Stored data entries:

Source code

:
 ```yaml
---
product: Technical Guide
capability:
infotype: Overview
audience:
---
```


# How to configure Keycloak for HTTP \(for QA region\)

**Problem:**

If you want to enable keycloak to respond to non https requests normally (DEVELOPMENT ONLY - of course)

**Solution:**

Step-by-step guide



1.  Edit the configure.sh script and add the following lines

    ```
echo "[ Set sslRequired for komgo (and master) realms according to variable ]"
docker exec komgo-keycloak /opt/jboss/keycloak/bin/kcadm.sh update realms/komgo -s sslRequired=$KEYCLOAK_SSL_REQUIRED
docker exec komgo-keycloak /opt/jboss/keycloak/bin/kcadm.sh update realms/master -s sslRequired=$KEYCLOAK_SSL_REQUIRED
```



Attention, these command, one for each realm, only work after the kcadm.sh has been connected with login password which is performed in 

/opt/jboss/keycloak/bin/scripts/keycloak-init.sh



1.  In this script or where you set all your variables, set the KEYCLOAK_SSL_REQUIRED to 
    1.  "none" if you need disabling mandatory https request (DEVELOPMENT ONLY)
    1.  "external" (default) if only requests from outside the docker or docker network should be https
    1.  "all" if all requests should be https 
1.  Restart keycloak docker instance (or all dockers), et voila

### Work required
The expected answer is a copy of each line above containing "update".

### Exercise answer
docker exec komgo-keycloak /opt/jboss/keycloak/bin/kcadm.sh update realms/komgo -s sslRequired=$KEYCLOAK_SSL_REQUIRED
docker exec komgo-keycloak /opt/jboss/keycloak/bin/kcadm.sh update realms/master -s sslRequired=$KEYCLOAK_SSL_REQUIRED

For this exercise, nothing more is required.